- Opening Delimiter -

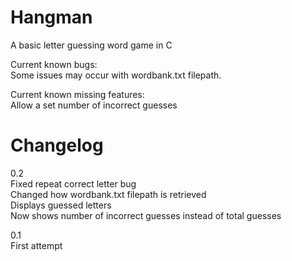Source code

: # Hangman
A basic letter guessing word game in C

Current known bugs:  
Some issues may occur with wordbank.txt filepath.  


Current known missing features:   
Allow a set number of incorrect guesses  

# Changelog
0.2  
Fixed repeat correct letter bug  
Changed how wordbank.txt filepath is retrieved  
Displays guessed letters  
Now shows number of incorrect guesses instead of total guesses  

0.1  
First attempt
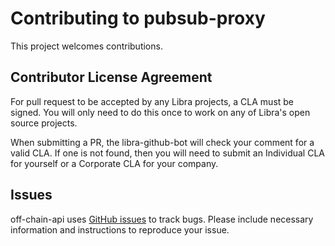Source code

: # Contributing to pubsub-proxy

This project welcomes contributions.

## Contributor License Agreement

For pull request to be accepted by any Libra projects, a CLA must be signed.
You will only need to do this once to work on any of Libra's open source
projects.

When submitting a PR, the libra-github-bot will check your comment for a valid CLA. If one is not found, then you will need to submit an Individual CLA for yourself or a Corporate CLA for your company.

## Issues

off-chain-api uses [GitHub issues](https://github.com/libra/off-chain-api/issues) to track
bugs. Please include necessary information and instructions to reproduce your
issue.
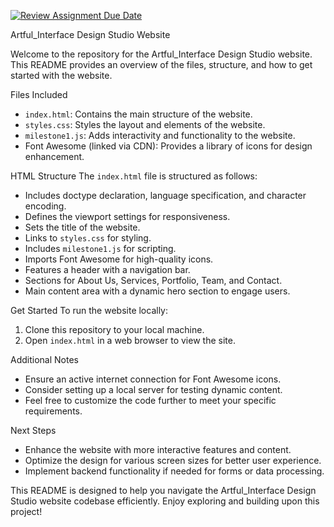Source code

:[![Review Assignment Due Date](https://classroom.github.com/assets/deadline-readme-button-22041afd0340ce965d47ae6ef1cefeee28c7c493a6346c4f15d667ab976d596c.svg)](https://classroom.github.com/a/cvSOEAVD)

Artful_Interface Design Studio Website 

Welcome to the repository for the Artful_Interface Design Studio website. This README provides an overview of the files, structure, and how to get started with the website.

Files Included
- `index.html`: Contains the main structure of the website.
- `styles.css`: Styles the layout and elements of the website.
- `milestone1.js`: Adds interactivity and functionality to the website.
- Font Awesome (linked via CDN): Provides a library of icons for design enhancement.

HTML Structure
The `index.html` file is structured as follows:
- Includes doctype declaration, language specification, and character encoding.
- Defines the viewport settings for responsiveness.
- Sets the title of the website.
- Links to `styles.css` for styling.
- Includes `milestone1.js` for scripting.
- Imports Font Awesome for high-quality icons.
- Features a header with a navigation bar.
- Sections for About Us, Services, Portfolio, Team, and Contact.
- Main content area with a dynamic hero section to engage users.

Get Started
To run the website locally:
1. Clone this repository to your local machine.
2. Open `index.html` in a web browser to view the site.

Additional Notes
- Ensure an active internet connection for Font Awesome icons.
- Consider setting up a local server for testing dynamic content.
- Feel free to customize the code further to meet your specific requirements.

Next Steps
- Enhance the website with more interactive features and content.
- Optimize the design for various screen sizes for better user experience.
- Implement backend functionality if needed for forms or data processing.

This README is designed to help you navigate the Artful_Interface Design Studio website codebase efficiently. Enjoy exploring and building upon this project!

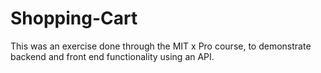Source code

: # Shopping-Cart
This was an exercise done through the MIT x Pro course, to demonstrate backend and front end functionality using an API.
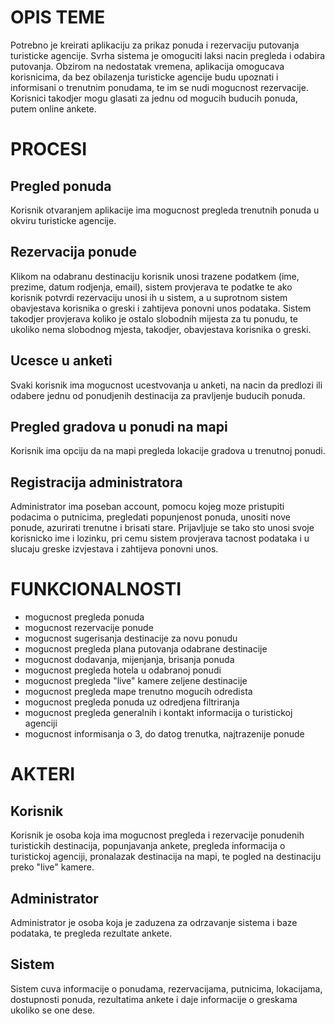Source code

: # **OPIS TEME**  
Potrebno je kreirati aplikaciju za prikaz ponuda i rezervaciju putovanja turisticke agencije. Svrha sistema je omoguciti laksi
nacin pregleda i odabira putovanja. Obzirom na nedostatak vremena, aplikacija omogucava korisnicima, da bez obilazenja turisticke 
agencije budu upoznati i informisani o trenutnim ponudama, te im se nudi mogucnost rezervacije. Korisnici takodjer mogu glasati za
jednu od mogucih buducih ponuda, putem online ankete. 

# **PROCESI**
## **Pregled ponuda**
Korisnik otvaranjem aplikacije ima mogucnost pregleda trenutnih ponuda u okviru turisticke agencije.

## **Rezervacija ponude**
Klikom na odabranu destinaciju korisnik unosi trazene podatkem (ime, prezime, datum rodjenja, email), sistem provjerava te podatke
te ako korisnik potvrdi rezervaciju unosi ih u sistem, a u suprotnom sistem obavjestava korisnika o greski i zahtijeva ponovni unos
podataka. Sistem takodjer provjerava koliko je ostalo slobodnih mijesta za tu ponudu, te ukoliko nema slobodnog mjesta, takodjer, 
obavjestava korisnika o greski.

## **Ucesce u anketi** 
Svaki korisnik ima mogucnost ucestvovanja u anketi, na nacin da predlozi ili odabere jednu od ponudjenih destinacija za pravljenje 
buducih ponuda. 

## **Pregled gradova u ponudi na mapi**
Korisnik ima opciju da na mapi pregleda lokacije gradova u trenutnoj ponudi.

## **Registracija administratora**
Administrator ima poseban account, pomocu kojeg moze pristupiti podacima o putnicima, pregledati popunjenost ponuda, unositi nove 
ponude, azurirati trenutne i brisati stare. Prijavljuje se tako sto unosi svoje korisnicko ime i lozinku, pri cemu sistem provjerava 
tacnost podataka i u slucaju greske izvjestava i zahtijeva ponovni unos.

# **FUNKCIONALNOSTI**
- mogucnost pregleda ponuda
- mogucnost rezervacije ponude
- mogucnost sugerisanja destinacije za novu ponudu
- mogucnost pregleda plana putovanja odabrane destinacije
- mogucnost dodavanja, mijenjanja, brisanja ponuda
- mogucnost pregleda hotela u odabranoj ponudi
- mogucnost pregleda "live" kamere zeljene destinacije
- mogucnost pregleda mape trenutno mogucih odredista
- mogucnost pregleda ponuda uz odredjena filtriranja
- mogucnost pregleda generalnih i kontakt informacija o turistickoj agenciji
- mogucnost informisanja o 3, do datog trenutka, najtrazenije ponude

# **AKTERI** 
## **Korisnik**
Korisnik je osoba koja ima mogucnost pregleda i rezervacije ponudenih turistickih destinacija, popunjavanja ankete, pregleda 
informacija o turistickoj agenciji, pronalazak destinacija na mapi, te pogled na destinaciju preko "live" kamere.

## **Administrator**
Administrator je osoba koja je zaduzena za odrzavanje sistema i baze podataka, te pregleda rezultate ankete.

## **Sistem**
Sistem cuva informacije o ponudama, rezervacijama, putnicima, lokacijama, dostupnosti ponuda, rezultatima ankete i daje informacije 
o greskama ukoliko se one dese.

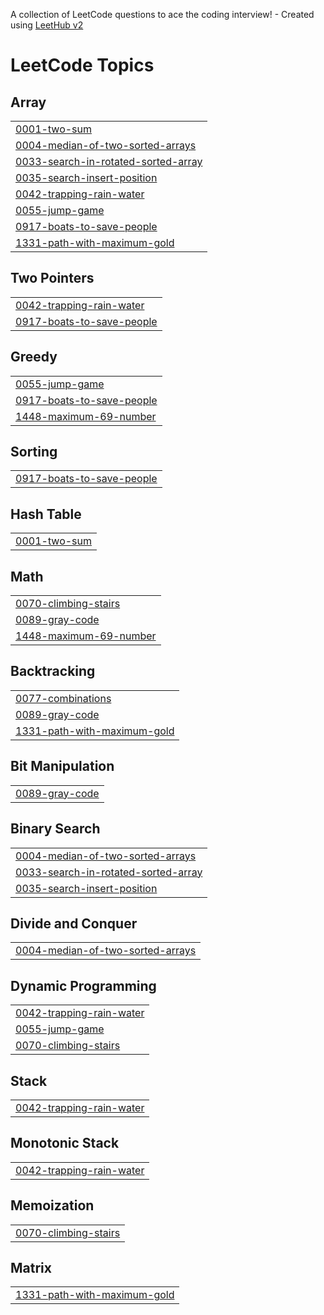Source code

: A collection of LeetCode questions to ace the coding interview! - Created using [LeetHub v2](https://github.com/arunbhardwaj/LeetHub-2.0)
<!---LeetCode Topics Start-->
# LeetCode Topics
## Array
|  |
| ------- |
| [0001-two-sum](https://github.com/anshy0304/DSA/tree/master/0001-two-sum) |
| [0004-median-of-two-sorted-arrays](https://github.com/anshy0304/DSA/tree/master/0004-median-of-two-sorted-arrays) |
| [0033-search-in-rotated-sorted-array](https://github.com/anshy0304/DSA/tree/master/0033-search-in-rotated-sorted-array) |
| [0035-search-insert-position](https://github.com/anshy0304/DSA/tree/master/0035-search-insert-position) |
| [0042-trapping-rain-water](https://github.com/anshy0304/DSA/tree/master/0042-trapping-rain-water) |
| [0055-jump-game](https://github.com/anshy0304/DSA/tree/master/0055-jump-game) |
| [0917-boats-to-save-people](https://github.com/anshy0304/DSA/tree/master/0917-boats-to-save-people) |
| [1331-path-with-maximum-gold](https://github.com/anshy0304/DSA/tree/master/1331-path-with-maximum-gold) |
## Two Pointers
|  |
| ------- |
| [0042-trapping-rain-water](https://github.com/anshy0304/DSA/tree/master/0042-trapping-rain-water) |
| [0917-boats-to-save-people](https://github.com/anshy0304/DSA/tree/master/0917-boats-to-save-people) |
## Greedy
|  |
| ------- |
| [0055-jump-game](https://github.com/anshy0304/DSA/tree/master/0055-jump-game) |
| [0917-boats-to-save-people](https://github.com/anshy0304/DSA/tree/master/0917-boats-to-save-people) |
| [1448-maximum-69-number](https://github.com/anshy0304/DSA/tree/master/1448-maximum-69-number) |
## Sorting
|  |
| ------- |
| [0917-boats-to-save-people](https://github.com/anshy0304/DSA/tree/master/0917-boats-to-save-people) |
## Hash Table
|  |
| ------- |
| [0001-two-sum](https://github.com/anshy0304/DSA/tree/master/0001-two-sum) |
## Math
|  |
| ------- |
| [0070-climbing-stairs](https://github.com/anshy0304/DSA/tree/master/0070-climbing-stairs) |
| [0089-gray-code](https://github.com/anshy0304/DSA/tree/master/0089-gray-code) |
| [1448-maximum-69-number](https://github.com/anshy0304/DSA/tree/master/1448-maximum-69-number) |
## Backtracking
|  |
| ------- |
| [0077-combinations](https://github.com/anshy0304/DSA/tree/master/0077-combinations) |
| [0089-gray-code](https://github.com/anshy0304/DSA/tree/master/0089-gray-code) |
| [1331-path-with-maximum-gold](https://github.com/anshy0304/DSA/tree/master/1331-path-with-maximum-gold) |
## Bit Manipulation
|  |
| ------- |
| [0089-gray-code](https://github.com/anshy0304/DSA/tree/master/0089-gray-code) |
## Binary Search
|  |
| ------- |
| [0004-median-of-two-sorted-arrays](https://github.com/anshy0304/DSA/tree/master/0004-median-of-two-sorted-arrays) |
| [0033-search-in-rotated-sorted-array](https://github.com/anshy0304/DSA/tree/master/0033-search-in-rotated-sorted-array) |
| [0035-search-insert-position](https://github.com/anshy0304/DSA/tree/master/0035-search-insert-position) |
## Divide and Conquer
|  |
| ------- |
| [0004-median-of-two-sorted-arrays](https://github.com/anshy0304/DSA/tree/master/0004-median-of-two-sorted-arrays) |
## Dynamic Programming
|  |
| ------- |
| [0042-trapping-rain-water](https://github.com/anshy0304/DSA/tree/master/0042-trapping-rain-water) |
| [0055-jump-game](https://github.com/anshy0304/DSA/tree/master/0055-jump-game) |
| [0070-climbing-stairs](https://github.com/anshy0304/DSA/tree/master/0070-climbing-stairs) |
## Stack
|  |
| ------- |
| [0042-trapping-rain-water](https://github.com/anshy0304/DSA/tree/master/0042-trapping-rain-water) |
## Monotonic Stack
|  |
| ------- |
| [0042-trapping-rain-water](https://github.com/anshy0304/DSA/tree/master/0042-trapping-rain-water) |
## Memoization
|  |
| ------- |
| [0070-climbing-stairs](https://github.com/anshy0304/DSA/tree/master/0070-climbing-stairs) |
## Matrix
|  |
| ------- |
| [1331-path-with-maximum-gold](https://github.com/anshy0304/DSA/tree/master/1331-path-with-maximum-gold) |
<!---LeetCode Topics End-->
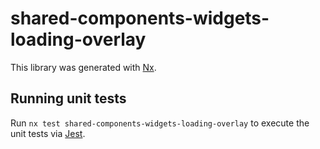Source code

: # shared-components-widgets-loading-overlay

This library was generated with [Nx](https://nx.dev).

## Running unit tests

Run `nx test shared-components-widgets-loading-overlay` to execute the unit tests via [Jest](https://jestjs.io).
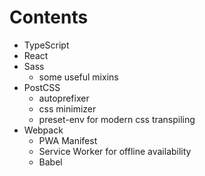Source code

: # Contents

* TypeScript
* React
* Sass
    * some useful mixins
* PostCSS
    * autoprefixer
    * css minimizer
    * preset-env for modern css transpiling
* Webpack
    * PWA Manifest
    * Service Worker for offline availability
    * Babel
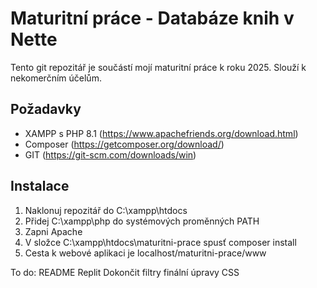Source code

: Maturitní práce - Databáze knih v Nette
=================

Tento git repozitář je součástí mojí maturitní práce k roku 2025. Slouží k nekomerčním účelům.

Požadavky
------------

- XAMPP s PHP 8.1 (https://www.apachefriends.org/download.html)
- Composer (https://getcomposer.org/download/)
- GIT (https://git-scm.com/downloads/win)

Instalace
------------

1. Naklonuj repozitář do C:\xampp\htdocs
2. Přidej C:\xampp\php do systémových proměnných PATH
3. Zapni Apache
4. V složce C:\xampp\htdocs\maturitni-prace spusť composer install
5. Cesta k webové aplikaci je localhost/maturitni-prace/www

To do:
README Replit
Dokončit filtry
finální úpravy CSS
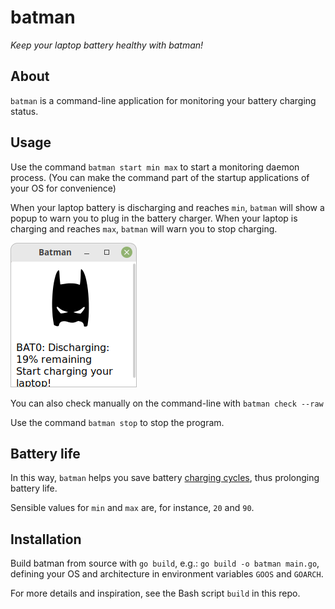 # batman

*Keep your laptop battery healthy with batman!*

## About

`batman` is a command-line application for monitoring your battery charging status.

## Usage

Use the command `batman start min max` to start a monitoring daemon process. (You can make the command part of the startup applications of your OS for convenience)

When your laptop battery is discharging and reaches `min`, `batman` will show a popup to warn you to plug in the battery charger. When your laptop is charging and reaches `max`, `batman` will warn you to stop charging.

![batman](batman.png)

You can also check manually on the command-line with `batman check --raw`

Use the command `batman stop` to stop the program.

## Battery life

In this way, `batman` helps you save battery [charging cycles](https://www.digitaltrends.com/computing/how-to-care-for-your-laptops-battery/), thus prolonging battery life.

Sensible values for `min` and `max` are, for instance, `20` and `90`.

## Installation

Build batman from source with `go build`, e.g.: `go build -o batman main.go`, defining your OS and architecture in environment variables `GOOS` and `GOARCH`.

For more details and inspiration, see the Bash script `build` in this repo.
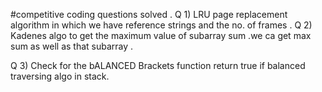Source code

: #competitive coding questions solved . 
Q 1)  LRU page replacement algorithm in which we have reference strings and the no. of frames .
Q 2)  Kadenes algo to get the maximum value of subarray sum .we ca get max sum as well as
      that subarray .

Q 3) Check for the bALANCED Brackets function return true if balanced traversing algo in stack.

- Closing Delimiter -

Brief:
The entries above hold a line with "obavjestava korisnika o greski." and a later line with "## **Sistem**". Write out exactly those lines and all lines between, nothing more.

Expected answer:
obavjestava korisnika o greski.

## **Ucesce u anketi** 
Svaki korisnik ima mogucnost ucestvovanja u anketi, na nacin da predlozi ili odabere jednu od ponudjenih destinacija za pravljenje 
buducih ponuda. 

## **Pregled gradova u ponudi na mapi**
Korisnik ima opciju da na mapi pregleda lokacije gradova u trenutnoj ponudi.

## **Registracija administratora**
Administrator ima poseban account, pomocu kojeg moze pristupiti podacima o putnicima, pregledati popunjenost ponuda, unositi nove 
ponude, azurirati trenutne i brisati stare. Prijavljuje se tako sto unosi svoje korisnicko ime i lozinku, pri cemu sistem provjerava 
tacnost podataka i u slucaju greske izvjestava i zahtijeva ponovni unos.

# **FUNKCIONALNOSTI**
- mogucnost pregleda ponuda
- mogucnost rezervacije ponude
- mogucnost sugerisanja destinacije za novu ponudu
- mogucnost pregleda plana putovanja odabrane destinacije
- mogucnost dodavanja, mijenjanja, brisanja ponuda
- mogucnost pregleda hotela u odabranoj ponudi
- mogucnost pregleda "live" kamere zeljene destinacije
- mogucnost pregleda mape trenutno mogucih odredista
- mogucnost pregleda ponuda uz odredjena filtriranja
- mogucnost pregleda generalnih i kontakt informacija o turistickoj agenciji
- mogucnost informisanja o 3, do datog trenutka, najtrazenije ponude

# **AKTERI** 
## **Korisnik**
Korisnik je osoba koja ima mogucnost pregleda i rezervacije ponudenih turistickih destinacija, popunjavanja ankete, pregleda 
informacija o turistickoj agenciji, pronalazak destinacija na mapi, te pogled na destinaciju preko "live" kamere.

## **Administrator**
Administrator je osoba koja je zaduzena za odrzavanje sistema i baze podataka, te pregleda rezultate ankete.

## **Sistem**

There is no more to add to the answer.